As autuações decorrem de diligências policiais realizadas na manhã do dia anterior (20), durante o cumprimento de intimações relacionadas a uma denúncia de invasão de propriedade rural. Na ocasião, houve troca de tiros entre os suspeitos e policiais civis.

Conforme apurado pela Delegacia de Polícia de Chapada dos Guimarães, um idoso, de 68 anos, procurou a unidade policial para registrar ocorrência relatando uma tentativa de invasão de sua propriedade, localizada no Distrito de João Carro. De acordo com a vitima, os suspeitos teriam rendido o caseiro e, efetivamente, ocupado a área.

Diante dos fatos, o delegado de polícia da unidade, Bruno Barcellos, determinou o deslocamento de uma equipe policial até o local com o objetivo de intimar os envolvidos a comparecerem à delegacia para prestar os devidos esclarecimentos.

Ao chegarem à propriedade, os policiais civis se identificaram e foram recebidos a tiros pelos suspeitos. Houve imediata resposta da equipe e, durante a ação, um policial civil e um dos suspeitos foram atingidos por disparos de arma de fogo.

Durante a investida, outro policial conseguiu abordar um dos envolvidos, que se encontrava no interior do imóvel, acompanhado da esposa, e em posse de uma pistola. Outros dois suspeitos fugiram em uma caminhonete, mas foram localizados e interceptados por policiais militares na rodovia MT-251, próximo à região do Rio dos Peixes.
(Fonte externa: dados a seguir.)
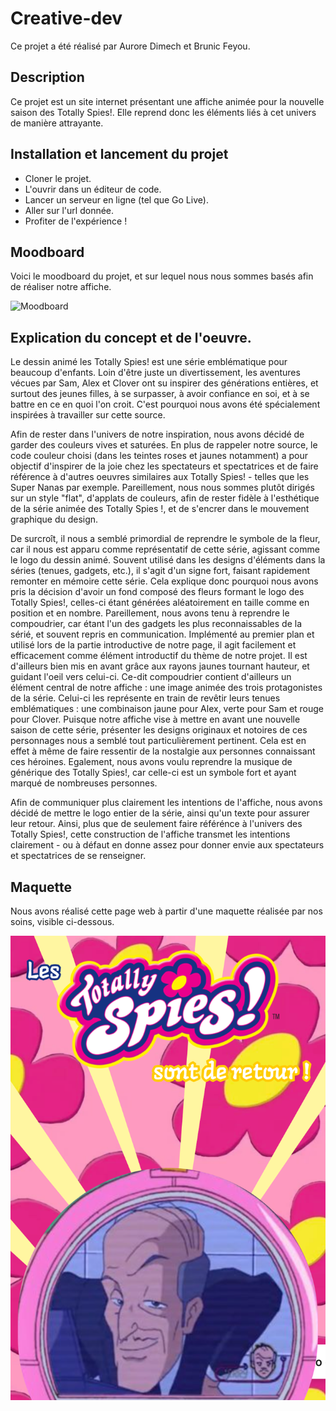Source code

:# Creative-dev

Ce projet a été réalisé par Aurore Dimech et Brunic Feyou.

## Description 

Ce projet est un site internet présentant une affiche animée pour la nouvelle saison des Totally Spies!. Elle reprend donc les éléments liés à cet univers de manière attrayante.

## Installation et lancement du projet
- Cloner le projet.
- L'ouvrir dans un éditeur de code.
- Lancer un serveur en ligne (tel que Go Live).
- Aller sur l'url donnée.
- Profiter de l'expérience !

## Moodboard

Voici le moodboard du projet, et sur lequel nous nous sommes basés afin de réaliser notre affiche.

![Moodboard](moodboard.png)

## Explication du concept et de l'oeuvre.

Le dessin animé les Totally Spies! est une série emblématique pour beaucoup d'enfants. Loin d'être juste un divertissement, les aventures vécues par Sam, Alex et Clover ont su inspirer des générations entières, et surtout des jeunes filles, à se surpasser, à avoir confiance en soi, et à se battre en ce en quoi l'on croit. 
C'est pourquoi nous avons été spécialement inspirées à travailler sur cette source.

Afin de rester dans l'univers de notre inspiration, nous avons décidé de garder des couleurs vives et saturées. En plus de rappeler notre source, le code couleur choisi (dans les teintes roses et jaunes notamment) a pour objectif d'inspirer de la joie chez les spectateurs et spectatrices et de faire référence à d'autres oeuvres similaires aux Totally Spies! - telles que les Super Nanas par exemple.
Pareillement, nous nous sommes plutôt dirigés sur un style "flat", d'applats de couleurs, afin de rester fidèle à l'esthétique de la série animée des Totally Spies !, et de s'encrer dans le mouvement graphique du design. 

De surcroît, il nous a semblé primordial de reprendre le symbole de la fleur, car il nous est apparu comme représentatif de cette série, agissant comme le logo du dessin animé. Souvent utilisé dans les designs d'éléments dans la séries (tenues, gadgets, etc.), il s'agit d'un signe fort, faisant rapidement remonter en mémoire cette série. Cela explique donc pourquoi nous avons pris la décision d'avoir un fond composé des fleurs formant le logo des Totally Spies!, celles-ci étant générées aléatoirement en taille comme en position et en nombre. 
Pareillement, nous avons tenu à reprendre le compoudrier, car étant l'un des gadgets les plus reconnaissables de la sérié, et souvent repris en communication. Implémenté au premier plan et utilisé lors de la partie introductive de notre page, il agit facilement et efficacement comme élément introductif du thème de notre projet. Il est d'ailleurs bien mis en avant grâce aux rayons jaunes tournant hauteur, et guidant l'oeil vers celui-ci.
Ce-dit compoudrier contient d'ailleurs un élément central de notre affiche : une image animée des trois protagonistes de la série. Celui-ci les représente en train de revêtir leurs tenues emblématiques : une combinaison jaune pour Alex, verte pour Sam et rouge pour Clover. Puisque notre affiche vise à mettre en avant une nouvelle saison de cette série, présenter les designs originaux et notoires de ces personnages nous a semblé tout particulièrement pertinent. Cela est en effet à même de faire ressentir de la nostalgie aux personnes connaissant ces héroines.
Egalement, nous avons voulu reprendre la musique de générique des Totally Spies!, car celle-ci est un symbole fort et ayant marqué de nombreuses personnes.

Afin de communiquer plus clairement les intentions de l'affiche, nous avons décidé de mettre le logo entier de la série, ainsi qu'un texte pour assurer leur retour. Ainsi, plus que de seulement faire référénce à l'univers des Totally Spies!, cette construction de l'affiche transmet les intentions clairement - ou à défaut en donne assez pour donner envie aux spectateurs et spectatrices de se renseigner.

## Maquette

Nous avons réalisé cette page web à partir d'une maquette réalisée par nos soins, visible ci-dessous.

![Maquette](maquette_affiche.png)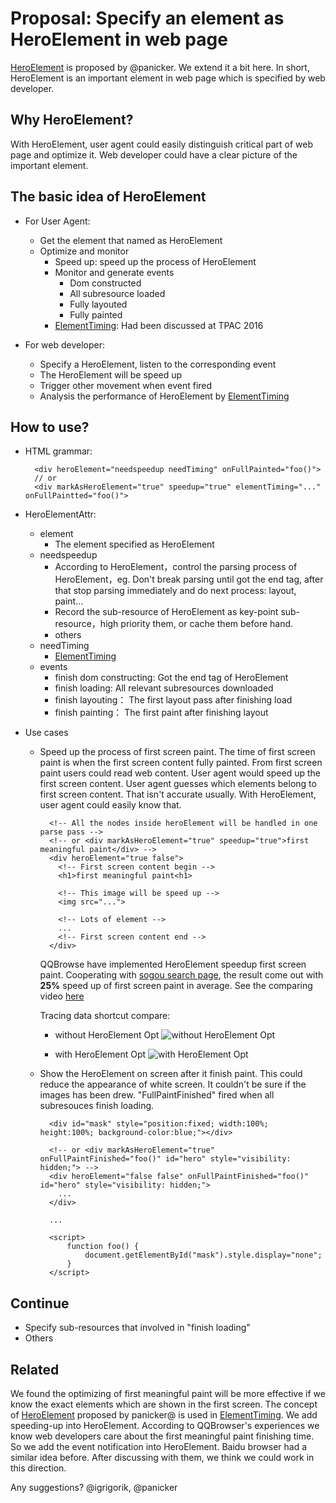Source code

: # Proposal: Specify an element as HeroElement in web page

[HeroElement](https://docs.google.com/document/d/1yRYfYR1DnHtgwC4HRR04ipVVhT1h5gkI6yPmKCgJkyQ/edit#) is proposed by @panicker. We extend it a bit here. In short, HeroElement is an important element in web page which is specified by web developer.

## Why HeroElement?

With HeroElement, user agent could easily distinguish critical part of web page and optimize it. Web developer could have a clear picture of the important element.

## The basic idea of HeroElement

- For User Agent:
	- Get the element that named as HeroElement
	- Optimize and monitor
		- Speed up: speed up the process of HeroElement
		- Monitor and generate events
			- Dom constructed
			- All subresource loaded
			- Fully layouted
			- Fully painted
		- [ElementTiming](https://github.com/w3c/charter-webperf/issues/30): Had been discussed at TPAC 2016

- For web developer:
	- Specify a HeroElement, listen to the corresponding event
	- The HeroElement will be speed up
	- Trigger other movement when event fired
	- Analysis the performance of HeroElement by [ElementTiming](https://github.com/w3c/charter-webperf/issues/30)

## How to use?

- HTML grammar:

		<div heroElement="needspeedup needTiming" onFullPainted="foo()">
		// or
		<div markAsHeroElement="true" speedup="true" elementTiming="..." onFullPaintted="foo()">

- HeroElementAttr:
	- element
		- The element specified as HeroElement
	- needspeedup
		- According to HeroElement，control the parsing process of HeroElement，eg. Don't break parsing until got the end tag, after that stop parsing immediately and do next process: layout, paint...
		- Record the sub-resource of HeroElement as key-point sub-resource，high priority them, or cache them before hand.
		- others
	- needTiming
		- [ElementTiming](https://github.com/w3c/charter-webperf/issues/30)
	- events
		- finish dom constructing: Got the end tag of HeroElement
		- finish loading: All relevant subresources downloaded
		- finish layouting： The first layout pass after finishing load
		- finish painting： The first paint after finishing layout

- Use cases
	- Speed up the process of first screen paint. The time of first screen paint is when the first screen content fully painted. From first screen paint users could read web content. User agent would speed up the first screen content. User agent guesses which elements belong to first screen content. That isn't accurate usually. With HeroElement, user agent could easily know that.

			<!-- All the nodes inside heroElement will be handled in one parse pass -->
			<!-- or <div markAsHeroElement="true" speedup="true">first meaningful paint</div> -->
			<div heroElement="true false">
			  <!-- First screen content begin -->
			  <h1>first meaningful paint<h1>

			  <!-- This image will be speed up -->
			  <img src="...">

			  <!-- Lots of element -->
			  ...
			  <!-- First screen content end -->
			</div>

		QQBrowse have implemented HeroElement speedup first screen paint. Cooperating with [sogou search page](https://m.sogou.com/web/searchList.jsp?pid=sogou-clse-2996962656838a97&e=1427&g_f=123&keyword=%E5%A4%A7%E4%B8%BB%E5%AE%B0), the result come out with **25%** speed up of first screen paint in average. See the comparing video [here](http://res.imtt.qq.com///qqbrowser_x5/cathiechen/HeroElement/hev.html)

		Tracing data shortcut compare:
		- without HeroElement Opt
		![without HeroElement Opt](http://i.imgur.com/MoSVgkJ.png)

		- with HeroElement Opt
		![with HeroElement Opt](http://i.imgur.com/nWrJRkg.png)
			

	- Show the HeroElement on screen after it finish paint. This could reduce the appearance of white screen. It couldn't be sure if the images has been drew. "FullPaintFinished" fired when all subresouces finish loading.  

			<div id="mask" style="position:fixed; width:100%; height:100%; background-color:blue;"></div>

			<!-- or <div markAsHeroElement="true" onFullPaintFinished="foo()" id="hero" style="visibility: hidden;"> -->
			<div heroElement="false false" onFullPaintFinished="foo()" id="hero" style="visibility: hidden;">
			  ...
			</div>

			...

			<script>
				function foo() {
					document.getElementById("mask").style.display="none";
				}
			</script>

## Continue

- Specify sub-resources that involved in "finish loading"
- Others

## Related

We found the optimizing of first meaningful paint will be more effective if we know the exact elements which are shown in the first screen. The concept of [HeroElement](https://docs.google.com/document/d/1yRYfYR1DnHtgwC4HRR04ipVVhT1h5gkI6yPmKCgJkyQ/edit#) proposed by panicker@ is used in [ElementTiming](https://github.com/w3c/charter-webperf/issues/30). We add speeding-up into HeroElement. According to QQBrowser's experiences we know web developers care about the first meaningful paint finishing time. So we add the event notification into HeroElement. Baidu browser had a similar idea before. After discussing with them, we think we could work in this direction.

Any suggestions? @igrigorik, @panicker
O policial ferido foi encaminhado para atendimento médico no município de Chapada dos Guimarães, enquanto o suspeito baleado foi levado ao Hospital Municipal de Cuiabá (HMC). Ambos receberam atendimento médico e não correm risco de morte.

De acordo com o delegado Bruno Barcellos, os suspeitos alegavam possuir processo de regularização fundiária junto ao Instituto de Terras de Mato Grosso (Intermat). No entanto, após diligências e investigações, foi constatado que se trata de uma associação criminosa voltada à invasão de terras.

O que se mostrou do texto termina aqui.